Not long ago, I did some board training with a small health foundation. After one of our sessions, the executive director pulled me aside and told me a story that had him pulling his hair out. Just before Christmas, a donor had called and offered a gift of securities. The gift turned out to be worth just over $5,000-by far this charity’s biggest gift of 2011. It energized everyone. Hope soared that they were on their way to bigger and better successes in 2012.
Then in early April that same donor called the executive director. The reason for the call? The donor hadn’t received his tax receipt. He was all ready to submit his 2011 income tax return. The only thing missing was the receipt for his donation.
When the executive director asked some questions, he was shocked to learn that the donor’s gift hadn’t been acknowledged at all. No receipt. No thank-you note. No call from anyone connected with the foundation. Nothing!
Too busy for stewardship
What happened?
It turns out that the fundraising staffer responsible for this donor’s stewardship had been too busy to do it. I know this sounds crazy-but it happened just the way I’ve described it.
I’m fortunate enough to travel across the country, and I talk to all types of fundraisers every single day. From big and small charities (and everything in-between). From every region of Canada. From every sector you could imagine. Even though many parts of our jobs can be very different, there’s one thing that we all seem to have in common no matter where we work.
We’re too busy for our own good!
And no wonder we’re so busy. Most of us are asked to do more with less this year than we were last. We’re bombarded with 4,000 messages a day-not to mention ringing phones and overflowing email inboxes. Our brains process an average of 60,000 thoughts a day (that’s just over one thought per second during our waking hours!) We’re simply trying to do more than our poor brains can manage.
Noise isn’t money
What happens when we get too busy? We confuse the urgent (where the noise is) with the important (where the money is). We plow through our to-do lists knowing that we won’t make it to the bottom of them. We rely on adrenalin to push the paper (or emails or spreadsheets) up the endless mountainside.
When we rely on nothing but hard work to do our jobs, we forget to work smart. There’s an old adage that says we should “work smarter, not harder.” And let’s face it: most of us can’t work any harder than we’re working now.

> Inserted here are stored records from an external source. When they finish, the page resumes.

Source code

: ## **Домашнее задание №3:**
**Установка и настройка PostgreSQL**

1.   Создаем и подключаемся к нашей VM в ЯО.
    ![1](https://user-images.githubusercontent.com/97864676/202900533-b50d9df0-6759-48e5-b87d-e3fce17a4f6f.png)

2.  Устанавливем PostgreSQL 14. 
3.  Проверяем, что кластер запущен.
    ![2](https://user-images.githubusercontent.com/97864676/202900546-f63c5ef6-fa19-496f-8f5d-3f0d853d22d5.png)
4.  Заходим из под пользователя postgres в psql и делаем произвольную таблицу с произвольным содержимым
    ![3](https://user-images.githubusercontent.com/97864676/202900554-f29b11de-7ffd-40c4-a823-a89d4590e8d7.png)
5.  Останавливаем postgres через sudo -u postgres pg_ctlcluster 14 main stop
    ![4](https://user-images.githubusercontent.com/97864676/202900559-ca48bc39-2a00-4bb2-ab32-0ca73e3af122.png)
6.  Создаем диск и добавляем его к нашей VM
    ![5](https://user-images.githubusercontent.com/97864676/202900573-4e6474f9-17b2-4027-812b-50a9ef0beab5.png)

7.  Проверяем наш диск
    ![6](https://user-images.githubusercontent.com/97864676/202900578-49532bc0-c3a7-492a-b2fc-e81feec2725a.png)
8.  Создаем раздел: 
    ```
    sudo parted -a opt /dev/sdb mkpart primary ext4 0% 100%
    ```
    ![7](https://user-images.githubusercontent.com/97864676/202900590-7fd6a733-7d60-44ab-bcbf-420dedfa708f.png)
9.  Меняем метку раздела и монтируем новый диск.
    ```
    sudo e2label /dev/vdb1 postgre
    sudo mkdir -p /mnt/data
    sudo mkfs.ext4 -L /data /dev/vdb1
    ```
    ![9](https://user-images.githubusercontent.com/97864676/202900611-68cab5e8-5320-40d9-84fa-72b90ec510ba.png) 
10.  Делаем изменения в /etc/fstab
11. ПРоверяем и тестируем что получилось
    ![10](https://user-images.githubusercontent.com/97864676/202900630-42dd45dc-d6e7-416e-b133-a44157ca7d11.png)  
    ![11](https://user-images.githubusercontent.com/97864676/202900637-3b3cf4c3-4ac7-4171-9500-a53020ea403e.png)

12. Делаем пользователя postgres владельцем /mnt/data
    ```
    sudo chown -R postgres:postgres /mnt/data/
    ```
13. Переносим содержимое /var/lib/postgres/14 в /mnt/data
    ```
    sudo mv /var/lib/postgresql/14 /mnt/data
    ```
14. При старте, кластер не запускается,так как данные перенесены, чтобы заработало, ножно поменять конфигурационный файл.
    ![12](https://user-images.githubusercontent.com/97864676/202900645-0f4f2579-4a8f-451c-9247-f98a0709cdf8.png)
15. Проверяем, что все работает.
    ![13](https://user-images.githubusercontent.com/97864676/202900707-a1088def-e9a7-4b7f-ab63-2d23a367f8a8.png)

This month’s ridiculously simple tip
- Give yourself 45 minutes every week to sit and think about your job. Make a date with yourself. Consider your meeting with yourself to be just as important as a donor visit or a session with your boss.
- Find someplace where you won’t get distracted (I like busy coffee places that aren’t frequented by my fundraising pals).
- Schedule your meeting with yourself at a time of day when your brain is working well (for me, that’s somewhere between 6 a.m. and 8 a.m.).
- Sit with an empty piece of paper or a blank computer screen and just jot down ideas, make a list of important (not urgent) tasks, and look three months, six months or a year down the road. Cook up a new idea. Figure out how to dismantle a silo in your shop. Think about how you could work on building donor loyalty.
I’ve learned this lesson the hard way. When I get too busy and don’t make time for myself, I make mistakes. I forget important tasks. I gravitate to the little stuff because it feels more manageable. But I’ve learned to catch myself early in this process.